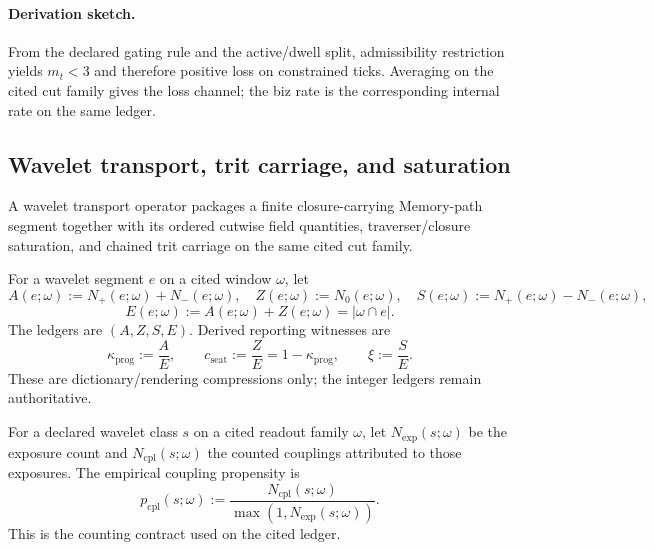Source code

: \paragraph{Derivation sketch.} From the declared gating rule and the active/dwell split, admissibility restriction yields $m_t<3$ and therefore positive loss on constrained ticks. Averaging on the cited cut family gives the loss channel; the biz rate is the corresponding internal rate on the same ledger.

\subsection{Wavelet transport, trit carriage, and saturation}\label{subsec:wavelet-transport-saturation}
\begin{definition}
\label{def:wavelet-transport-operator}
A wavelet transport operator packages a finite closure-carrying Memory-path segment together with its ordered cutwise field quantities, traverser/closure saturation, and chained trit carriage on the same cited cut family.
\end{definition}

\begin{definition}
\label{def:wavelet-mode-witness}
For a wavelet segment $e$ on a cited window $\omega$, let
\[
A(e;\omega):=N_+(e;\omega)+N_-(e;\omega),\quad Z(e;\omega):=N_0(e;\omega),\quad S(e;\omega):=N_+(e;\omega)-N_-(e;\omega),
\]
\[
E(e;\omega):=A(e;\omega)+Z(e;\omega)=|\omega\cap e|.
\]
The ledgers are $(A,Z,S,E)$. Derived reporting witnesses are
\[
\kappa_{\mathrm{prog}}:=\frac{A}{E},\qquad c_{\mathrm{seat}}:=\frac{Z}{E}=1-\kappa_{\mathrm{prog}},\qquad \xi:=\frac{S}{E}.
\]
These are dictionary/rendering compressions only; the integer ledgers remain authoritative.
\end{definition}

\begin{definition}
\label{def:coupling-exposure}
For a declared wavelet class $s$ on a cited readout family $\omega$, let $N_{\mathrm{exp}}(s;\omega)$ be the exposure count and $N_{\mathrm{cpl}}(s;\omega)$ the counted couplings attributed to those exposures. The empirical coupling propensity is
\[
p_{\mathrm{cpl}}(s;\omega):=\frac{N_{\mathrm{cpl}}(s;\omega)}{\max(1,N_{\mathrm{exp}}(s;\omega))}.
\]
This is the counting contract used on the cited ledger.
\end{definition}


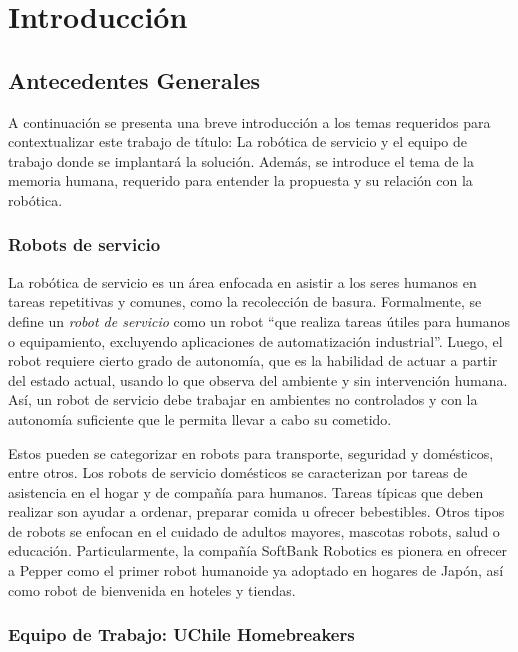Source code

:
\chapter{Introducción}


\section{Antecedentes Generales}

A continuación se presenta una breve introducción a los temas requeridos para contextualizar este trabajo de título: La robótica de servicio y el equipo de trabajo donde se implantará la solución. Además, se introduce el tema de la memoria humana, requerido para entender la propuesta y su relación con la robótica.


\subsection{Robots de servicio}

La robótica de servicio es un área enfocada en asistir a los seres humanos en tareas repetitivas y comunes, como la recolección de basura. Formalmente, se define un \textit{robot de servicio} como un robot ``que realiza tareas útiles para humanos o equipamiento, excluyendo aplicaciones de automatización industrial''\cite{IFR}. Luego, el robot requiere cierto grado de autonomía, que es la habilidad de actuar a partir del estado actual, usando lo que observa del ambiente y sin intervención humana. Así, un robot de servicio debe trabajar en ambientes no controlados y con la autonomía suficiente que le permita llevar a cabo su cometido.

Estos pueden se categorizar en robots para transporte, seguridad y domésticos, entre otros. Los robots de servicio domésticos se caracterizan por tareas de asistencia en el hogar y de compañía para humanos. Tareas típicas que deben realizar son ayudar a ordenar, preparar comida u ofrecer bebestibles. Otros tipos de robots se enfocan en el cuidado de adultos mayores, mascotas robots, salud o educación. Particularmente, la compañía SoftBank Robotics es pionera en ofrecer a Pepper como el primer robot humanoide ya adoptado en hogares de Japón, así como robot de bienvenida en hoteles y tiendas\cite{softbank}.


\subsection{Equipo de Trabajo: UChile Homebreakers}


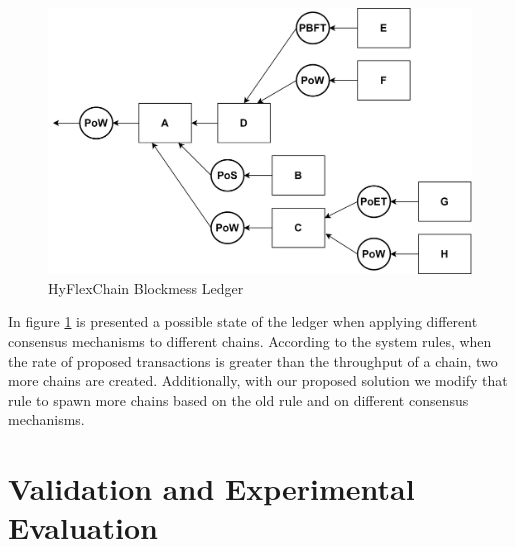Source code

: \begin{figure}[h]
    \centering
    \includegraphics[scale=0.5]{Chapters/Figures/drawio/hyflexchain/blockmess/hyflexchain_blockmess_pluggabble_consensus_chain.png}
    \caption{HyFlexChain Blockmess Ledger}
    \label{fig:hyflexchain_ledger_blockmess}
\end{figure}

In figure \ref{fig:hyflexchain_ledger_blockmess} is presented a possible state of the ledger when applying different consensus mechanisms to different chains. According to the system rules, when the rate of proposed transactions is greater than the throughput of a chain, two more chains are created. Additionally, with our proposed solution we modify that rule to spawn more chains based on the old rule and on different consensus mechanisms. %





\section{Validation and Experimental Evaluation}
\label{sec:experimental-eval}

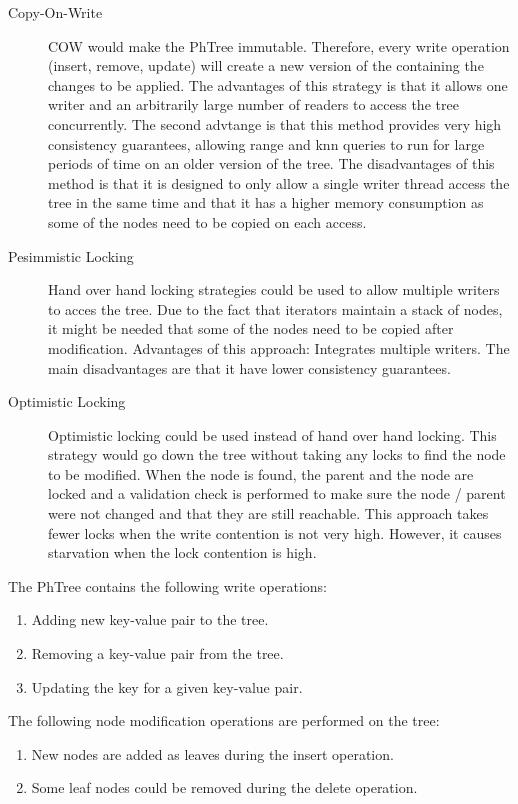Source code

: \documentclass[11pt,a4paper]{globis-book}
\begin{document}
\begin{description}
    \item[Copy-On-Write] COW would make the PhTree immutable. Therefore, every
        write operation (insert, remove, update) will create a new version of
        the containing the changes to be applied. The advantages of this
        strategy is that it allows one writer and an arbitrarily large number
        of readers to access the tree concurrently. The second advtange is
        that this method provides very high consistency guarantees, allowing
        range and knn queries to run for large periods of time on an older
        version of the tree. The disadvantages of this method is that it is
        designed to only allow a single writer thread access the tree in the
        same time and that it has a higher memory consumption as some of the
        nodes need to be copied on each access.
    \item[Pesimmistic Locking] Hand over hand locking strategies could be used
        to allow multiple writers to acces the tree. Due to the fact that
        iterators maintain a stack of nodes, it might be needed that some of
        the nodes need to be copied after modification. 
        Advantages of this approach: Integrates multiple writers. The main
        disadvantages are that it have lower consistency guarantees.
    \item[Optimistic Locking] Optimistic locking could be used instead of hand
        over hand locking. This strategy would go down the tree without taking
        any locks to find the node to be modified. When the node is found, the
        parent and the node are locked and a validation check is performed to
        make sure the node / parent were not changed and that they are still
        reachable. This approach takes fewer locks when the write contention
        is not very high. However, it causes starvation when the lock
        contention is high.
\end{description}

The PhTree contains the following write operations:
\begin{enumerate}
    \item Adding new key-value pair to the tree.
    \item Removing a key-value pair from the tree.
    \item Updating the key for a given key-value pair.
\end{enumerate}

The following node modification operations are performed on the tree:
\begin{enumerate}
    \item New nodes are added as leaves during the insert operation.
    \item Some leaf nodes could be removed during the delete operation.
\end{enumerate}
\end{document}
_ _ _ _ _
> [Try it]: With the pictures left out, return all the material above exactly.

> [Your response]:
Source code

: \paragraph{Derivation sketch.} From the declared gating rule and the active/dwell split, admissibility restriction yields $m_t<3$ and therefore positive loss on constrained ticks. Averaging on the cited cut family gives the loss channel; the biz rate is the corresponding internal rate on the same ledger.

\subsection{Wavelet transport, trit carriage, and saturation}\label{subsec:wavelet-transport-saturation}
\begin{definition}
\label{def:wavelet-transport-operator}
A wavelet transport operator packages a finite closure-carrying Memory-path segment together with its ordered cutwise field quantities, traverser/closure saturation, and chained trit carriage on the same cited cut family.
\end{definition}

\begin{definition}
\label{def:wavelet-mode-witness}
For a wavelet segment $e$ on a cited window $\omega$, let
\[
A(e;\omega):=N_+(e;\omega)+N_-(e;\omega),\quad Z(e;\omega):=N_0(e;\omega),\quad S(e;\omega):=N_+(e;\omega)-N_-(e;\omega),
\]
\[
E(e;\omega):=A(e;\omega)+Z(e;\omega)=|\omega\cap e|.
\]
The ledgers are $(A,Z,S,E)$. Derived reporting witnesses are
\[
\kappa_{\mathrm{prog}}:=\frac{A}{E},\qquad c_{\mathrm{seat}}:=\frac{Z}{E}=1-\kappa_{\mathrm{prog}},\qquad \xi:=\frac{S}{E}.
\]
These are dictionary/rendering compressions only; the integer ledgers remain authoritative.
\end{definition}

\begin{definition}
\label{def:coupling-exposure}
For a declared wavelet class $s$ on a cited readout family $\omega$, let $N_{\mathrm{exp}}(s;\omega)$ be the exposure count and $N_{\mathrm{cpl}}(s;\omega)$ the counted couplings attributed to those exposures. The empirical coupling propensity is
\[
p_{\mathrm{cpl}}(s;\omega):=\frac{N_{\mathrm{cpl}}(s;\omega)}{\max(1,N_{\mathrm{exp}}(s;\omega))}.
\]
This is the counting contract used on the cited ledger.
\end{definition}


Source code

:
\chapter{Introducción}


\section{Antecedentes Generales}

A continuación se presenta una breve introducción a los temas requeridos para contextualizar este trabajo de título: La robótica de servicio y el equipo de trabajo donde se implantará la solución. Además, se introduce el tema de la memoria humana, requerido para entender la propuesta y su relación con la robótica.


\subsection{Robots de servicio}

La robótica de servicio es un área enfocada en asistir a los seres humanos en tareas repetitivas y comunes, como la recolección de basura. Formalmente, se define un \textit{robot de servicio} como un robot ``que realiza tareas útiles para humanos o equipamiento, excluyendo aplicaciones de automatización industrial''\cite{IFR}. Luego, el robot requiere cierto grado de autonomía, que es la habilidad de actuar a partir del estado actual, usando lo que observa del ambiente y sin intervención humana. Así, un robot de servicio debe trabajar en ambientes no controlados y con la autonomía suficiente que le permita llevar a cabo su cometido.

Estos pueden se categorizar en robots para transporte, seguridad y domésticos, entre otros. Los robots de servicio domésticos se caracterizan por tareas de asistencia en el hogar y de compañía para humanos. Tareas típicas que deben realizar son ayudar a ordenar, preparar comida u ofrecer bebestibles. Otros tipos de robots se enfocan en el cuidado de adultos mayores, mascotas robots, salud o educación. Particularmente, la compañía SoftBank Robotics es pionera en ofrecer a Pepper como el primer robot humanoide ya adoptado en hogares de Japón, así como robot de bienvenida en hoteles y tiendas\cite{softbank}.


\subsection{Equipo de Trabajo: UChile Homebreakers}


Source code

: \begin{figure}[h]
    \centering
    \includegraphics[scale=0.5]{Chapters/Figures/drawio/hyflexchain/blockmess/hyflexchain_blockmess_pluggabble_consensus_chain.png}
    \caption{HyFlexChain Blockmess Ledger}
    \label{fig:hyflexchain_ledger_blockmess}
\end{figure}

In figure \ref{fig:hyflexchain_ledger_blockmess} is presented a possible state of the ledger when applying different consensus mechanisms to different chains. According to the system rules, when the rate of proposed transactions is greater than the throughput of a chain, two more chains are created. Additionally, with our proposed solution we modify that rule to spawn more chains based on the old rule and on different consensus mechanisms. %





\section{Validation and Experimental Evaluation}
\label{sec:experimental-eval}

Source code

: \documentclass[11pt,a4paper]{globis-book}
\begin{document}
\begin{description}
    \item[Copy-On-Write] COW would make the PhTree immutable. Therefore, every
        write operation (insert, remove, update) will create a new version of
        the containing the changes to be applied. The advantages of this
        strategy is that it allows one writer and an arbitrarily large number
        of readers to access the tree concurrently. The second advtange is
        that this method provides very high consistency guarantees, allowing
        range and knn queries to run for large periods of time on an older
        version of the tree. The disadvantages of this method is that it is
        designed to only allow a single writer thread access the tree in the
        same time and that it has a higher memory consumption as some of the
        nodes need to be copied on each access.
    \item[Pesimmistic Locking] Hand over hand locking strategies could be used
        to allow multiple writers to acces the tree. Due to the fact that
        iterators maintain a stack of nodes, it might be needed that some of
        the nodes need to be copied after modification. 
        Advantages of this approach: Integrates multiple writers. The main
        disadvantages are that it have lower consistency guarantees.
    \item[Optimistic Locking] Optimistic locking could be used instead of hand
        over hand locking. This strategy would go down the tree without taking
        any locks to find the node to be modified. When the node is found, the
        parent and the node are locked and a validation check is performed to
        make sure the node / parent were not changed and that they are still
        reachable. This approach takes fewer locks when the write contention
        is not very high. However, it causes starvation when the lock
        contention is high.
\end{description}

The PhTree contains the following write operations:
\begin{enumerate}
    \item Adding new key-value pair to the tree.
    \item Removing a key-value pair from the tree.
    \item Updating the key for a given key-value pair.
\end{enumerate}

The following node modification operations are performed on the tree:
\begin{enumerate}
    \item New nodes are added as leaves during the insert operation.
    \item Some leaf nodes could be removed during the delete operation.
\end{enumerate}
\end{document}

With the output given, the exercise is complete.